:: WHAT YOU WILL DO ::
Make your reply a word-for-word repeat of the records.

:: EXTRACTED RECORDS ::
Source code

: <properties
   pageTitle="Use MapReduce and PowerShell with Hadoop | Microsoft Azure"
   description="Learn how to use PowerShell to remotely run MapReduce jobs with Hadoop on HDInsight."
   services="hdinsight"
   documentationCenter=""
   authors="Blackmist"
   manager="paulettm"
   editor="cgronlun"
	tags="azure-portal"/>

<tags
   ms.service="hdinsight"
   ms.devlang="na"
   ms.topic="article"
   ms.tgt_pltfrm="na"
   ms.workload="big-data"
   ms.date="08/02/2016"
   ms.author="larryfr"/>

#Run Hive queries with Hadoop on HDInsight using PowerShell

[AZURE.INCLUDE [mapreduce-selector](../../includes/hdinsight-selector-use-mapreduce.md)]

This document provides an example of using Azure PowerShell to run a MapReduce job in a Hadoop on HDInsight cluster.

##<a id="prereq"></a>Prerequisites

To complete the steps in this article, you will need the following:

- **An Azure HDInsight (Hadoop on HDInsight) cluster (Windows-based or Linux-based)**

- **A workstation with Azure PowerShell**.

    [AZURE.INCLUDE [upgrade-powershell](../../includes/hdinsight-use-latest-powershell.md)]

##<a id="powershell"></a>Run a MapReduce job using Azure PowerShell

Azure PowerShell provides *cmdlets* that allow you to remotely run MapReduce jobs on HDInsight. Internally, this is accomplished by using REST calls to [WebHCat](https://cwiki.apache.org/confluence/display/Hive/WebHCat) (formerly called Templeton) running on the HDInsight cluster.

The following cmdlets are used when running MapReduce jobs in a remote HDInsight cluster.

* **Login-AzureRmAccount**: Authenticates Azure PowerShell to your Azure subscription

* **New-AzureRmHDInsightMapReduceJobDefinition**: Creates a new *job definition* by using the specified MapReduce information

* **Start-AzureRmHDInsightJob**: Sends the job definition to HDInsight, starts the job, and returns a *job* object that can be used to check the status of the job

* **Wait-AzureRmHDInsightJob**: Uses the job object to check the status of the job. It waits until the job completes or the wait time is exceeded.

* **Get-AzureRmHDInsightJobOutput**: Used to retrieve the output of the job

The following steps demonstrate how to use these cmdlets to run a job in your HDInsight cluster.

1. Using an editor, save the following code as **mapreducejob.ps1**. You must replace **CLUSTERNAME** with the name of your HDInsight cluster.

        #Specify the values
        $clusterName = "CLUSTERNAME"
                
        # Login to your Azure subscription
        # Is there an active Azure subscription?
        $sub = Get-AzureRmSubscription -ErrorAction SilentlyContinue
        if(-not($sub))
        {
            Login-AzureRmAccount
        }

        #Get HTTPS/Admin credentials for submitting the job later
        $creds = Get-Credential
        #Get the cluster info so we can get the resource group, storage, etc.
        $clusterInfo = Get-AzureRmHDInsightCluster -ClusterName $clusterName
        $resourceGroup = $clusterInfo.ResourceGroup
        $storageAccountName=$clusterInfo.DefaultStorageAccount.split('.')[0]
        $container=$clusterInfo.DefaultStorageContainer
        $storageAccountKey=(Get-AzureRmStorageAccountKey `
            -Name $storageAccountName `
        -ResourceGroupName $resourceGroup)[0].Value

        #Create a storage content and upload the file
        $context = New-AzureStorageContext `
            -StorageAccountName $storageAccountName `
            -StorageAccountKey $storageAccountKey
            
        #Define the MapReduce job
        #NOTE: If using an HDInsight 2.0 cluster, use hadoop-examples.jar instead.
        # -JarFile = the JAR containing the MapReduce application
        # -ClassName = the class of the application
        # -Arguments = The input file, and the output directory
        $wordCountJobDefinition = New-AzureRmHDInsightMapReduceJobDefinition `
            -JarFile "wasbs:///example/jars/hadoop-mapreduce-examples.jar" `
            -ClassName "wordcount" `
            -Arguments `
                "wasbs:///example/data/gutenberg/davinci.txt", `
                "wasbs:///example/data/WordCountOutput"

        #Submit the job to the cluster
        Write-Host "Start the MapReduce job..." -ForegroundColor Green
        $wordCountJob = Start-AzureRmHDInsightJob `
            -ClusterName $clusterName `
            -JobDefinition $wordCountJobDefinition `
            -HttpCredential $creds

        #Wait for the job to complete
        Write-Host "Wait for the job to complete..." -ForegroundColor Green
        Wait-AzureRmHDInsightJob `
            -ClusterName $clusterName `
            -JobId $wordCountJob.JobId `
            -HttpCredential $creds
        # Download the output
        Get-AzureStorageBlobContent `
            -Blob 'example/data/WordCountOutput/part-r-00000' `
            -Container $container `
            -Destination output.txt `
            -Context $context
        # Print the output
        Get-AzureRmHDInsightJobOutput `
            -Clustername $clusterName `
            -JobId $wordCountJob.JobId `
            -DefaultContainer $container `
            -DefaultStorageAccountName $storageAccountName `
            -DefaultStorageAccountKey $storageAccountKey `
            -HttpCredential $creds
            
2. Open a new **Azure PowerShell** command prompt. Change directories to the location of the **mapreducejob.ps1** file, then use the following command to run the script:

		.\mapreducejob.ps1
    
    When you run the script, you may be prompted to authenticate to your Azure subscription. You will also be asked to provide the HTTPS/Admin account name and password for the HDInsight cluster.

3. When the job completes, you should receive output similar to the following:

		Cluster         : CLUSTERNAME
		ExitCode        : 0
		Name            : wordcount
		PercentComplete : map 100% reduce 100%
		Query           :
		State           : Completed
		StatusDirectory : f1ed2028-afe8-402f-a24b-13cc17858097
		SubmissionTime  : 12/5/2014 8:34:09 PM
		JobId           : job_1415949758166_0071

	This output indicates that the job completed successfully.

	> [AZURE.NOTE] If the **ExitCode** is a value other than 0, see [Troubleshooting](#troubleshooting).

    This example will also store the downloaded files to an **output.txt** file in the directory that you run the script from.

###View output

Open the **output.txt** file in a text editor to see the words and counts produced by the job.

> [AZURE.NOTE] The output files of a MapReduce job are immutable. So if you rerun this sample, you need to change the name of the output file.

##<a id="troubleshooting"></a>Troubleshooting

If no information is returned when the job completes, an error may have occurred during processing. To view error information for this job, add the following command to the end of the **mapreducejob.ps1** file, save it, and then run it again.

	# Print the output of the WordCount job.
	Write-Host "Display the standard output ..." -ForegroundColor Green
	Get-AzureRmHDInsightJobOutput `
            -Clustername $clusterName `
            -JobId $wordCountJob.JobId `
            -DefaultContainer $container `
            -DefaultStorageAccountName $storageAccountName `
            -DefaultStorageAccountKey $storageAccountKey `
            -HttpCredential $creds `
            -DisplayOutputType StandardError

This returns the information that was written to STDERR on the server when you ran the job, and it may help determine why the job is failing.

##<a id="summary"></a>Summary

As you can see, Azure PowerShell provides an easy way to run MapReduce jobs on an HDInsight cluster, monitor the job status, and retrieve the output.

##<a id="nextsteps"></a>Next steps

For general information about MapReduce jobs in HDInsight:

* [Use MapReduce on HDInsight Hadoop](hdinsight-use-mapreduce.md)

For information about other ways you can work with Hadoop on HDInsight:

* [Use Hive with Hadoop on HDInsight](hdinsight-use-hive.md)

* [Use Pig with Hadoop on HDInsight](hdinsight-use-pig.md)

:: OUTPUT BELOW ::
Source code

: <properties
   pageTitle="Use MapReduce and PowerShell with Hadoop | Microsoft Azure"
   description="Learn how to use PowerShell to remotely run MapReduce jobs with Hadoop on HDInsight."
   services="hdinsight"
   documentationCenter=""
   authors="Blackmist"
   manager="paulettm"
   editor="cgronlun"
	tags="azure-portal"/>

<tags
   ms.service="hdinsight"
   ms.devlang="na"
   ms.topic="article"
   ms.tgt_pltfrm="na"
   ms.workload="big-data"
   ms.date="08/02/2016"
   ms.author="larryfr"/>

#Run Hive queries with Hadoop on HDInsight using PowerShell

[AZURE.INCLUDE [mapreduce-selector](../../includes/hdinsight-selector-use-mapreduce.md)]

This document provides an example of using Azure PowerShell to run a MapReduce job in a Hadoop on HDInsight cluster.

##<a id="prereq"></a>Prerequisites

To complete the steps in this article, you will need the following:

- **An Azure HDInsight (Hadoop on HDInsight) cluster (Windows-based or Linux-based)**

- **A workstation with Azure PowerShell**.

    [AZURE.INCLUDE [upgrade-powershell](../../includes/hdinsight-use-latest-powershell.md)]

##<a id="powershell"></a>Run a MapReduce job using Azure PowerShell

Azure PowerShell provides *cmdlets* that allow you to remotely run MapReduce jobs on HDInsight. Internally, this is accomplished by using REST calls to [WebHCat](https://cwiki.apache.org/confluence/display/Hive/WebHCat) (formerly called Templeton) running on the HDInsight cluster.

The following cmdlets are used when running MapReduce jobs in a remote HDInsight cluster.

* **Login-AzureRmAccount**: Authenticates Azure PowerShell to your Azure subscription

* **New-AzureRmHDInsightMapReduceJobDefinition**: Creates a new *job definition* by using the specified MapReduce information

* **Start-AzureRmHDInsightJob**: Sends the job definition to HDInsight, starts the job, and returns a *job* object that can be used to check the status of the job

* **Wait-AzureRmHDInsightJob**: Uses the job object to check the status of the job. It waits until the job completes or the wait time is exceeded.

* **Get-AzureRmHDInsightJobOutput**: Used to retrieve the output of the job

The following steps demonstrate how to use these cmdlets to run a job in your HDInsight cluster.

1. Using an editor, save the following code as **mapreducejob.ps1**. You must replace **CLUSTERNAME** with the name of your HDInsight cluster.

        #Specify the values
        $clusterName = "CLUSTERNAME"
                
        # Login to your Azure subscription
        # Is there an active Azure subscription?
        $sub = Get-AzureRmSubscription -ErrorAction SilentlyContinue
        if(-not($sub))
        {
            Login-AzureRmAccount
        }

        #Get HTTPS/Admin credentials for submitting the job later
        $creds = Get-Credential
        #Get the cluster info so we can get the resource group, storage, etc.
        $clusterInfo = Get-AzureRmHDInsightCluster -ClusterName $clusterName
        $resourceGroup = $clusterInfo.ResourceGroup
        $storageAccountName=$clusterInfo.DefaultStorageAccount.split('.')[0]
        $container=$clusterInfo.DefaultStorageContainer
        $storageAccountKey=(Get-AzureRmStorageAccountKey `
            -Name $storageAccountName `
        -ResourceGroupName $resourceGroup)[0].Value

        #Create a storage content and upload the file
        $context = New-AzureStorageContext `
            -StorageAccountName $storageAccountName `
            -StorageAccountKey $storageAccountKey
            
        #Define the MapReduce job
        #NOTE: If using an HDInsight 2.0 cluster, use hadoop-examples.jar instead.
        # -JarFile = the JAR containing the MapReduce application
        # -ClassName = the class of the application
        # -Arguments = The input file, and the output directory
        $wordCountJobDefinition = New-AzureRmHDInsightMapReduceJobDefinition `
            -JarFile "wasbs:///example/jars/hadoop-mapreduce-examples.jar" `
            -ClassName "wordcount" `
            -Arguments `
                "wasbs:///example/data/gutenberg/davinci.txt", `
                "wasbs:///example/data/WordCountOutput"

        #Submit the job to the cluster
        Write-Host "Start the MapReduce job..." -ForegroundColor Green
        $wordCountJob = Start-AzureRmHDInsightJob `
            -ClusterName $clusterName `
            -JobDefinition $wordCountJobDefinition `
            -HttpCredential $creds

        #Wait for the job to complete
        Write-Host "Wait for the job to complete..." -ForegroundColor Green
        Wait-AzureRmHDInsightJob `
            -ClusterName $clusterName `
            -JobId $wordCountJob.JobId `
            -HttpCredential $creds
        # Download the output
        Get-AzureStorageBlobContent `
            -Blob 'example/data/WordCountOutput/part-r-00000' `
            -Container $container `
            -Destination output.txt `
            -Context $context
        # Print the output
        Get-AzureRmHDInsightJobOutput `
            -Clustername $clusterName `
            -JobId $wordCountJob.JobId `
            -DefaultContainer $container `
            -DefaultStorageAccountName $storageAccountName `
            -DefaultStorageAccountKey $storageAccountKey `
            -HttpCredential $creds
            
2. Open a new **Azure PowerShell** command prompt. Change directories to the location of the **mapreducejob.ps1** file, then use the following command to run the script:

		.\mapreducejob.ps1
    
    When you run the script, you may be prompted to authenticate to your Azure subscription. You will also be asked to provide the HTTPS/Admin account name and password for the HDInsight cluster.

3. When the job completes, you should receive output similar to the following:

		Cluster         : CLUSTERNAME
		ExitCode        : 0
		Name            : wordcount
		PercentComplete : map 100% reduce 100%
		Query           :
		State           : Completed
		StatusDirectory : f1ed2028-afe8-402f-a24b-13cc17858097
		SubmissionTime  : 12/5/2014 8:34:09 PM
		JobId           : job_1415949758166_0071

	This output indicates that the job completed successfully.

	> [AZURE.NOTE] If the **ExitCode** is a value other than 0, see [Troubleshooting](#troubleshooting).

    This example will also store the downloaded files to an **output.txt** file in the directory that you run the script from.

###View output

Open the **output.txt** file in a text editor to see the words and counts produced by the job.

> [AZURE.NOTE] The output files of a MapReduce job are immutable. So if you rerun this sample, you need to change the name of the output file.

##<a id="troubleshooting"></a>Troubleshooting

If no information is returned when the job completes, an error may have occurred during processing. To view error information for this job, add the following command to the end of the **mapreducejob.ps1** file, save it, and then run it again.

	# Print the output of the WordCount job.
	Write-Host "Display the standard output ..." -ForegroundColor Green
	Get-AzureRmHDInsightJobOutput `
            -Clustername $clusterName `
            -JobId $wordCountJob.JobId `
            -DefaultContainer $container `
            -DefaultStorageAccountName $storageAccountName `
            -DefaultStorageAccountKey $storageAccountKey `
            -HttpCredential $creds `
            -DisplayOutputType StandardError

This returns the information that was written to STDERR on the server when you ran the job, and it may help determine why the job is failing.

##<a id="summary"></a>Summary

As you can see, Azure PowerShell provides an easy way to run MapReduce jobs on an HDInsight cluster, monitor the job status, and retrieve the output.

##<a id="nextsteps"></a>Next steps

For general information about MapReduce jobs in HDInsight:

* [Use MapReduce on HDInsight Hadoop](hdinsight-use-mapreduce.md)

For information about other ways you can work with Hadoop on HDInsight:

* [Use Hive with Hadoop on HDInsight](hdinsight-use-hive.md)

* [Use Pig with Hadoop on HDInsight](hdinsight-use-pig.md)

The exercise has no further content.